TO DO: Look below for the line holding "- [ ] Develop all 6" and the line holding "- [ ] Create migration". Transcribe exactly those lines and all lines between them, nothing more.

Stored data entries:
——————————

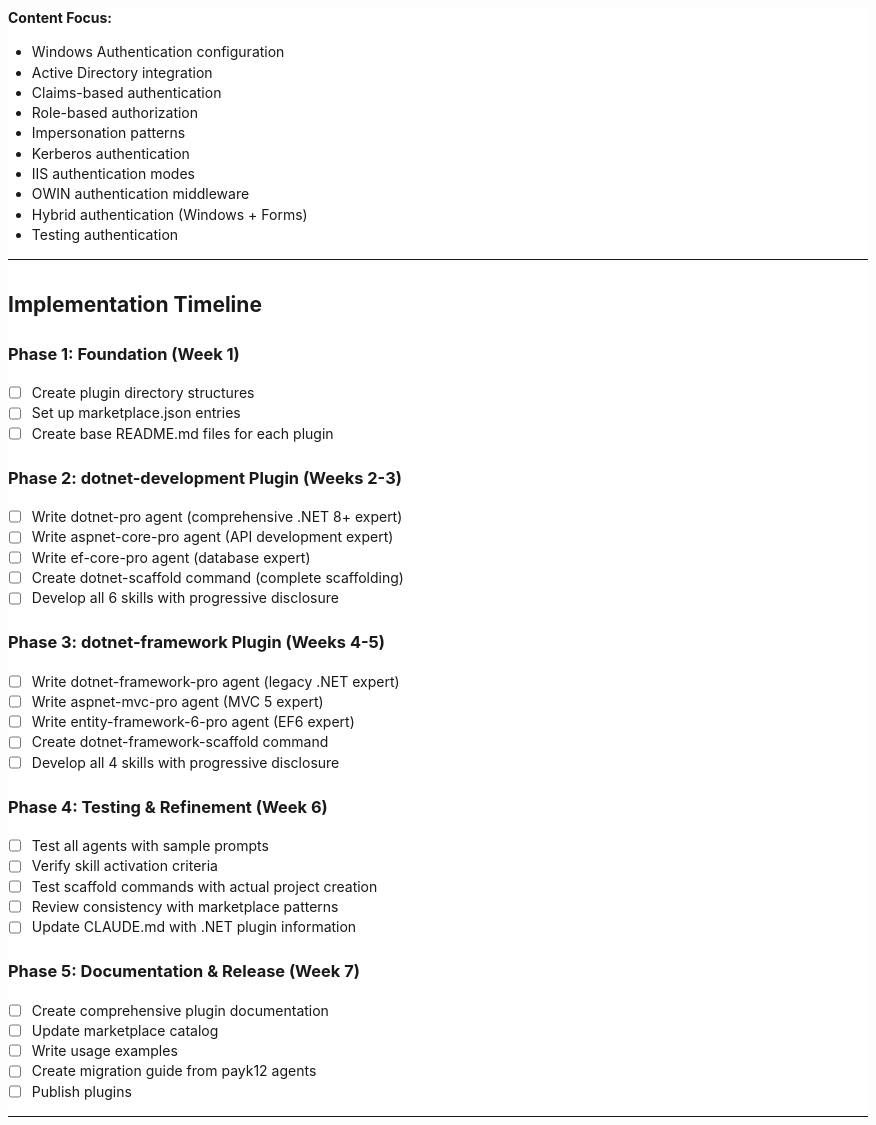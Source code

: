 **Content Focus:**
- Windows Authentication configuration
- Active Directory integration
- Claims-based authentication
- Role-based authorization
- Impersonation patterns
- Kerberos authentication
- IIS authentication modes
- OWIN authentication middleware
- Hybrid authentication (Windows + Forms)
- Testing authentication

---

## Implementation Timeline

### Phase 1: Foundation (Week 1)
- [ ] Create plugin directory structures
- [ ] Set up marketplace.json entries
- [ ] Create base README.md files for each plugin

### Phase 2: dotnet-development Plugin (Weeks 2-3)
- [ ] Write dotnet-pro agent (comprehensive .NET 8+ expert)
- [ ] Write aspnet-core-pro agent (API development expert)
- [ ] Write ef-core-pro agent (database expert)
- [ ] Create dotnet-scaffold command (complete scaffolding)
- [ ] Develop all 6 skills with progressive disclosure

### Phase 3: dotnet-framework Plugin (Weeks 4-5)
- [ ] Write dotnet-framework-pro agent (legacy .NET expert)
- [ ] Write aspnet-mvc-pro agent (MVC 5 expert)
- [ ] Write entity-framework-6-pro agent (EF6 expert)
- [ ] Create dotnet-framework-scaffold command
- [ ] Develop all 4 skills with progressive disclosure

### Phase 4: Testing & Refinement (Week 6)
- [ ] Test all agents with sample prompts
- [ ] Verify skill activation criteria
- [ ] Test scaffold commands with actual project creation
- [ ] Review consistency with marketplace patterns
- [ ] Update CLAUDE.md with .NET plugin information

### Phase 5: Documentation & Release (Week 7)
- [ ] Create comprehensive plugin documentation
- [ ] Update marketplace catalog
- [ ] Write usage examples
- [ ] Create migration guide from payk12 agents
- [ ] Publish plugins

---
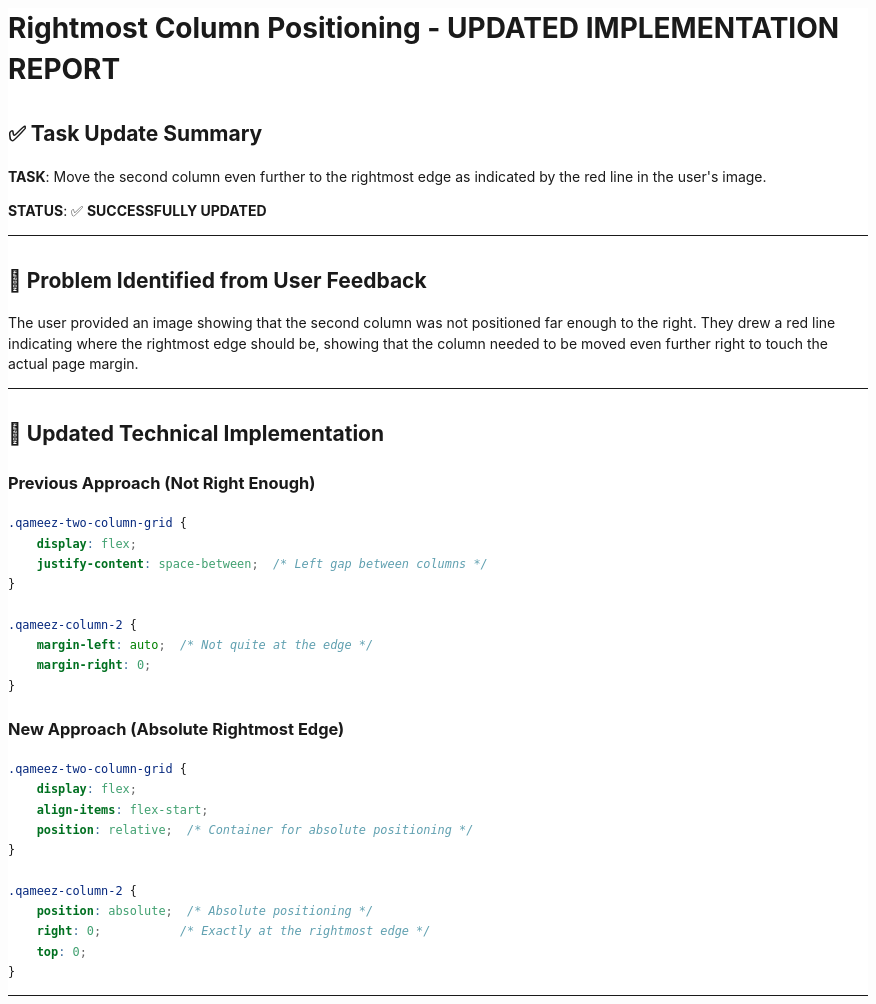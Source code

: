 # Rightmost Column Positioning - UPDATED IMPLEMENTATION REPORT

## ✅ Task Update Summary

**TASK**: Move the second column even further to the rightmost edge as indicated by the red line in the user's image.

**STATUS**: ✅ **SUCCESSFULLY UPDATED**

---

## 🎯 Problem Identified from User Feedback

The user provided an image showing that the second column was not positioned far enough to the right. They drew a red line indicating where the rightmost edge should be, showing that the column needed to be moved even further right to touch the actual page margin.

---

## 🔧 Updated Technical Implementation

### Previous Approach (Not Right Enough)
```css
.qameez-two-column-grid {
    display: flex;
    justify-content: space-between;  /* Left gap between columns */
}

.qameez-column-2 {
    margin-left: auto;  /* Not quite at the edge */
    margin-right: 0;
}
```

### New Approach (Absolute Rightmost Edge)
```css
.qameez-two-column-grid {
    display: flex;
    align-items: flex-start;
    position: relative;  /* Container for absolute positioning */
}

.qameez-column-2 {
    position: absolute;  /* Absolute positioning */
    right: 0;           /* Exactly at the rightmost edge */
    top: 0;
}
```

---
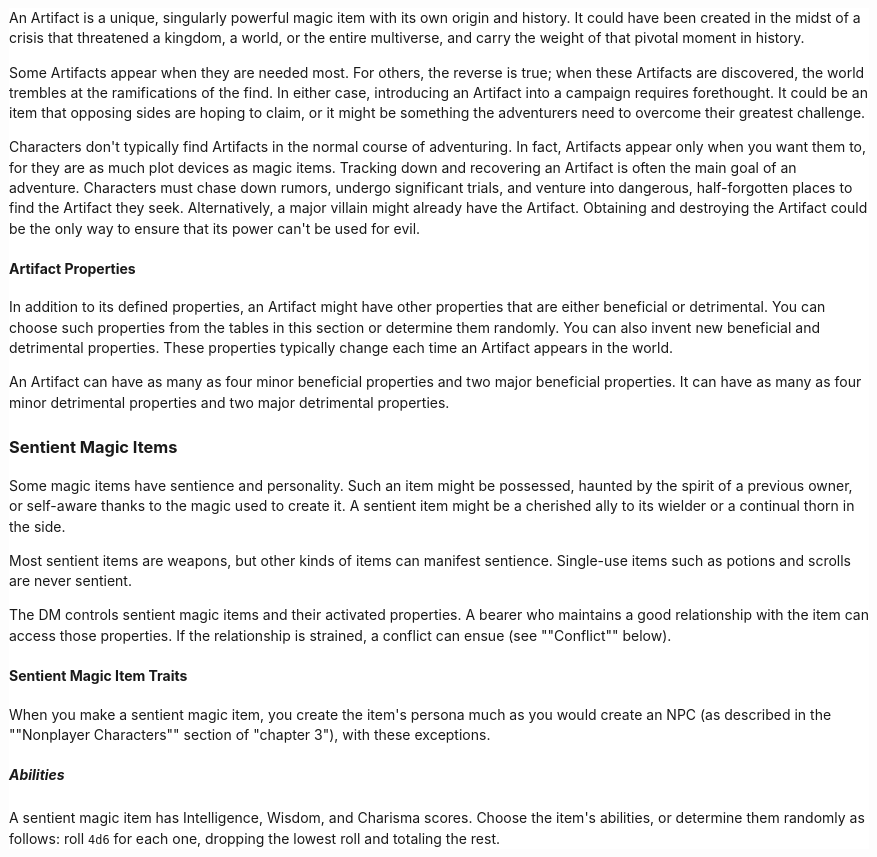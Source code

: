 An Artifact is a unique, singularly powerful magic item with its own origin and history. It could have been created in the midst of a crisis that threatened a kingdom, a world, or the entire multiverse, and carry the weight of that pivotal moment in history.

Some Artifacts appear when they are needed most. For others, the reverse is true; when these Artifacts are discovered, the world trembles at the ramifications of the find. In either case, introducing an Artifact into a campaign requires forethought. It could be an item that opposing sides are hoping to claim, or it might be something the adventurers need to overcome their greatest challenge.

Characters don't typically find Artifacts in the normal course of adventuring. In fact, Artifacts appear only when you want them to, for they are as much plot devices as magic items. Tracking down and recovering an Artifact is often the main goal of an adventure. Characters must chase down rumors, undergo significant trials, and venture into dangerous, half-forgotten places to find the Artifact they seek. Alternatively, a major villain might already have the Artifact. Obtaining and destroying the Artifact could be the only way to ensure that its power can't be used for evil.

#### Artifact Properties

In addition to its defined properties, an Artifact might have other properties that are either beneficial or detrimental. You can choose such properties from the tables in this section or determine them randomly. You can also invent new beneficial and detrimental properties. These properties typically change each time an Artifact appears in the world.

An Artifact can have as many as four minor beneficial properties and two major beneficial properties. It can have as many as four minor detrimental properties and two major detrimental properties.

![Artifact Properties; Minor Beneficial Properties](Misc%20Files/CLI/compendium/tables/artifact-properties-minor-beneficial-properties-xdmg.md)

![Artifact Properties; Major Beneficial Properties](Misc%20Files/CLI/compendium/tables/artifact-properties-major-beneficial-properties-xdmg.md)

![Artifact Properties; Minor Detrimental Properties](Misc%20Files/CLI/compendium/tables/artifact-properties-minor-detrimental-properties-xdmg.md)

![Artifact Properties; Major Detrimental Properties](Misc%20Files/CLI/compendium/tables/artifact-properties-major-detrimental-properties-xdmg.md)

### Sentient Magic Items

Some magic items have sentience and personality. Such an item might be possessed, haunted by the spirit of a previous owner, or self-aware thanks to the magic used to create it. A sentient item might be a cherished ally to its wielder or a continual thorn in the side.

Most sentient items are weapons, but other kinds of items can manifest sentience. Single-use items such as potions and scrolls are never sentient.

The DM controls sentient magic items and their activated properties. A bearer who maintains a good relationship with the item can access those properties. If the relationship is strained, a conflict can ensue (see ""Conflict"" below).

#### Sentient Magic Item Traits

When you make a sentient magic item, you create the item's persona much as you would create an NPC (as described in the ""Nonplayer Characters"" section of "chapter 3"), with these exceptions.

##### Abilities

A sentient magic item has Intelligence, Wisdom, and Charisma scores. Choose the item's abilities, or determine them randomly as follows: roll `4d6` for each one, dropping the lowest roll and totaling the rest.
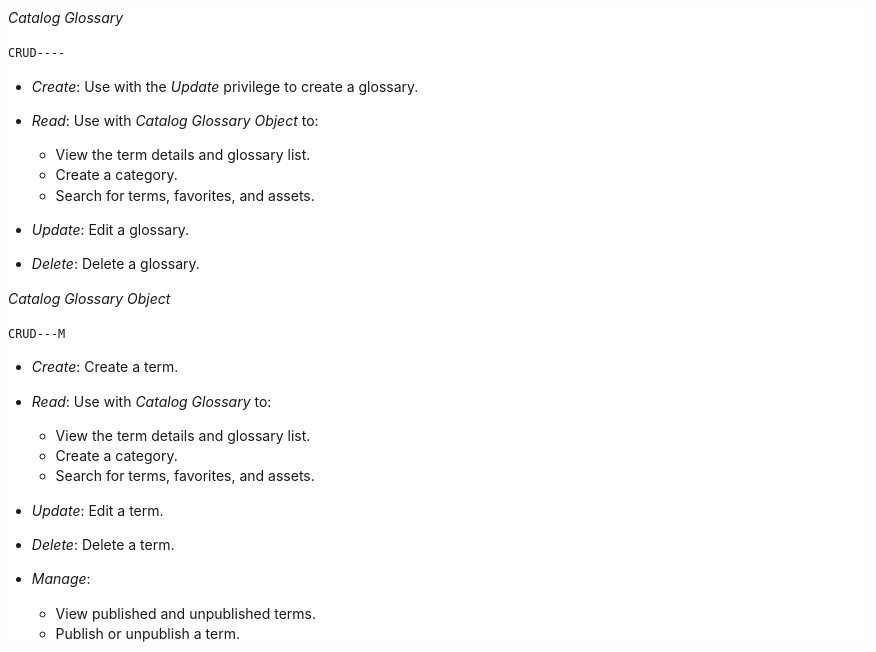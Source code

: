 


</td>
</tr>
<tr>
<td valign="top">

*Catalog Glossary*

</td>
<td valign="top">

`CRUD----`

</td>
<td valign="top">

-   *Create*: Use with the *Update* privilege to create a glossary.
-   *Read*: Use with *Catalog Glossary Object* to:
    -   View the term details and glossary list.
    -   Create a category.
    -   Search for terms, favorites, and assets.

-   *Update*: Edit a glossary.
-   *Delete*: Delete a glossary.



</td>
</tr>
<tr>
<td valign="top">

*Catalog Glossary Object*

</td>
<td valign="top">

`CRUD---M`

</td>
<td valign="top">

-   *Create*: Create a term.
-   *Read*: Use with *Catalog Glossary* to:
    -   View the term details and glossary list.
    -   Create a category.
    -   Search for terms, favorites, and assets.

-   *Update*: Edit a term.
-   *Delete*: Delete a term.
-   *Manage*:
    -   View published and unpublished terms.
    -   Publish or unpublish a term.




</td>
</tr>
<tr>
<td valign="top">
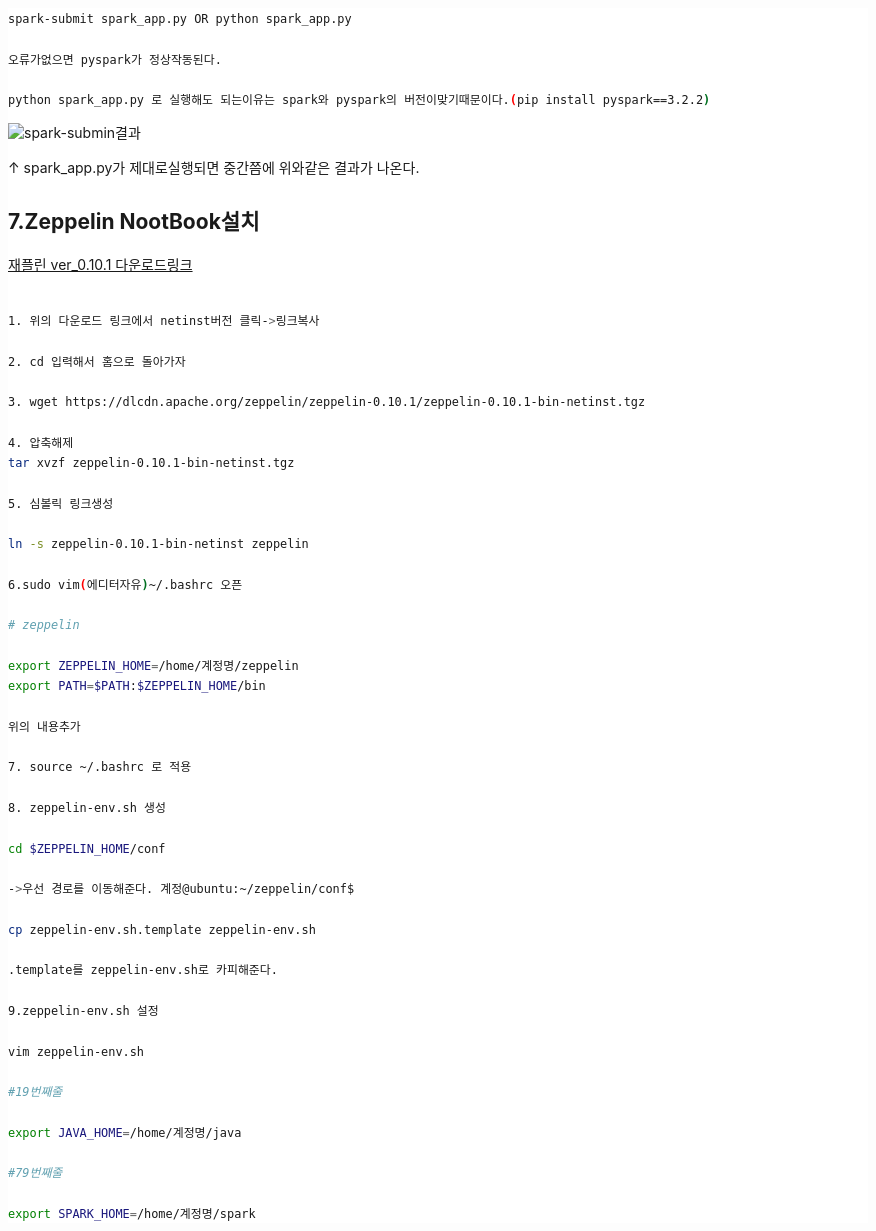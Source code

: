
 ```bash
spark-submit spark_app.py OR python spark_app.py

오류가없으면 pyspark가 정상작동된다.

python spark_app.py 로 실행해도 되는이유는 spark와 pyspark의 버전이맞기때문이다.(pip install pyspark==3.2.2)

```
![spark-submin결과](/spark_app_py%EC%8B%A4%ED%96%89%EA%B2%B0%EA%B3%BC.PNG)

↑ spark_app.py가 제대로실행되면 중간쯤에 위와같은 결과가 나온다.

## 7.Zeppelin NootBook설치

[재플린 ver_0.10.1 다운로드링크](https://zeppelin.apache.org/download.html)

```bash

1. 위의 다운로드 링크에서 netinst버전 클릭->링크복사

2. cd 입력해서 홈으로 돌아가자

3. wget https://dlcdn.apache.org/zeppelin/zeppelin-0.10.1/zeppelin-0.10.1-bin-netinst.tgz

4. 압축해제
tar xvzf zeppelin-0.10.1-bin-netinst.tgz

5. 심볼릭 링크생성

ln -s zeppelin-0.10.1-bin-netinst zeppelin

6.sudo vim(에디터자유)~/.bashrc 오픈

# zeppelin

export ZEPPELIN_HOME=/home/계정명/zeppelin
export PATH=$PATH:$ZEPPELIN_HOME/bin

위의 내용추가

7. source ~/.bashrc 로 적용

8. zeppelin-env.sh 생성

cd $ZEPPELIN_HOME/conf

->우선 경로를 이동해준다. 계정@ubuntu:~/zeppelin/conf$

cp zeppelin-env.sh.template zeppelin-env.sh 

.template를 zeppelin-env.sh로 카피해준다.

9.zeppelin-env.sh 설정

vim zeppelin-env.sh

#19번째줄

export JAVA_HOME=/home/계정명/java

#79번째줄

export SPARK_HOME=/home/계정명/spark

```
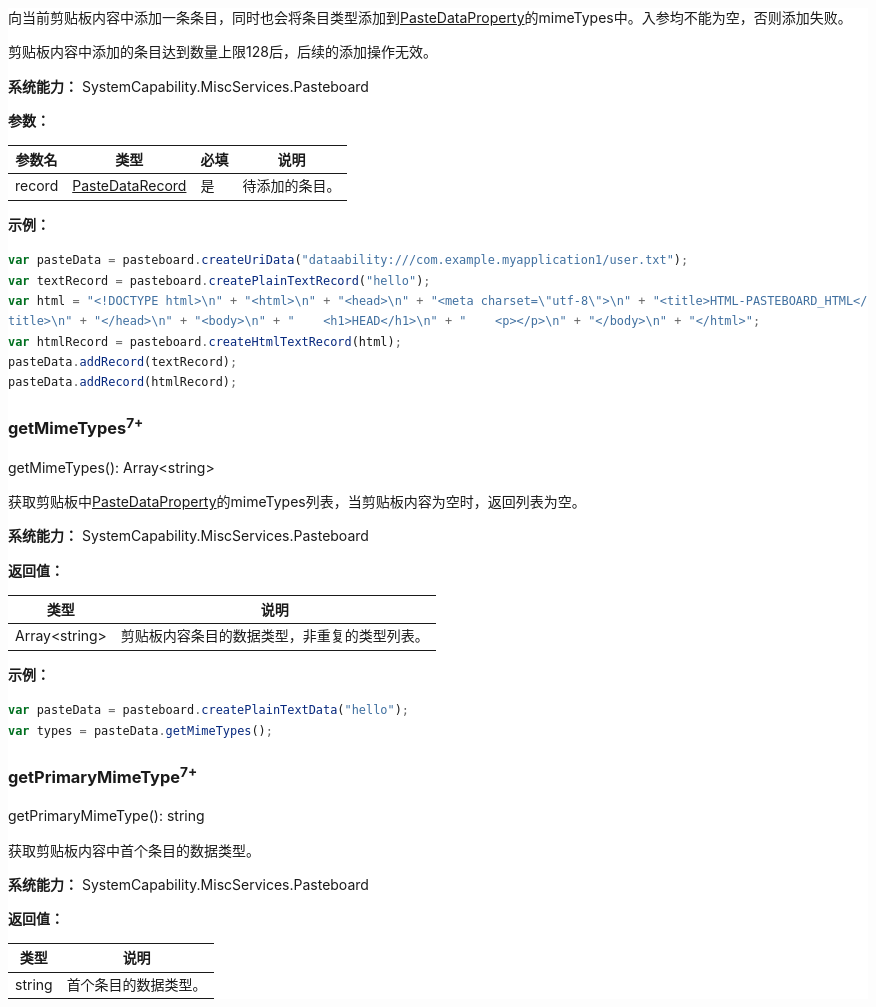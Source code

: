 向当前剪贴板内容中添加一条条目，同时也会将条目类型添加到[PasteDataProperty](#pastedataproperty7)的mimeTypes中。入参均不能为空，否则添加失败。

剪贴板内容中添加的条目达到数量上限128后，后续的添加操作无效。

**系统能力：** SystemCapability.MiscServices.Pasteboard

**参数：**

| 参数名 | 类型                                 | 必填 | 说明           |
| ------ | ------------------------------------ | ---- | -------------- |
| record | [PasteDataRecord](#pastedatarecord7) | 是   | 待添加的条目。 |

**示例：**

```js
var pasteData = pasteboard.createUriData("dataability:///com.example.myapplication1/user.txt");
var textRecord = pasteboard.createPlainTextRecord("hello");
var html = "<!DOCTYPE html>\n" + "<html>\n" + "<head>\n" + "<meta charset=\"utf-8\">\n" + "<title>HTML-PASTEBOARD_HTML</title>\n" + "</head>\n" + "<body>\n" + "    <h1>HEAD</h1>\n" + "    <p></p>\n" + "</body>\n" + "</html>";
var htmlRecord = pasteboard.createHtmlTextRecord(html);
pasteData.addRecord(textRecord);
pasteData.addRecord(htmlRecord);
```

### getMimeTypes<sup>7+</sup>

getMimeTypes(): Array&lt;string&gt;

获取剪贴板中[PasteDataProperty](#pastedataproperty7)的mimeTypes列表，当剪贴板内容为空时，返回列表为空。

**系统能力：** SystemCapability.MiscServices.Pasteboard

**返回值：**

| 类型                | 说明                                         |
| ------------------- | -------------------------------------------- |
| Array&lt;string&gt; | 剪贴板内容条目的数据类型，非重复的类型列表。 |

**示例：**

```js
var pasteData = pasteboard.createPlainTextData("hello");
var types = pasteData.getMimeTypes();
```

### getPrimaryMimeType<sup>7+</sup>

getPrimaryMimeType(): string

获取剪贴板内容中首个条目的数据类型。

**系统能力：** SystemCapability.MiscServices.Pasteboard

**返回值：**

| 类型   | 说明                 |
| ------ | -------------------- |
| string | 首个条目的数据类型。 |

——————————

SOLUTION FOR THIS TASK:
- [ ] Develop all 6 skills with progressive disclosure

### Phase 3: dotnet-framework Plugin (Weeks 4-5)
- [ ] Write dotnet-framework-pro agent (legacy .NET expert)
- [ ] Write aspnet-mvc-pro agent (MVC 5 expert)
- [ ] Write entity-framework-6-pro agent (EF6 expert)
- [ ] Create dotnet-framework-scaffold command
- [ ] Develop all 4 skills with progressive disclosure

### Phase 4: Testing & Refinement (Week 6)
- [ ] Test all agents with sample prompts
- [ ] Verify skill activation criteria
- [ ] Test scaffold commands with actual project creation
- [ ] Review consistency with marketplace patterns
- [ ] Update CLAUDE.md with .NET plugin information

### Phase 5: Documentation & Release (Week 7)
- [ ] Create comprehensive plugin documentation
- [ ] Update marketplace catalog
- [ ] Write usage examples
- [ ] Create migration guide from payk12 agents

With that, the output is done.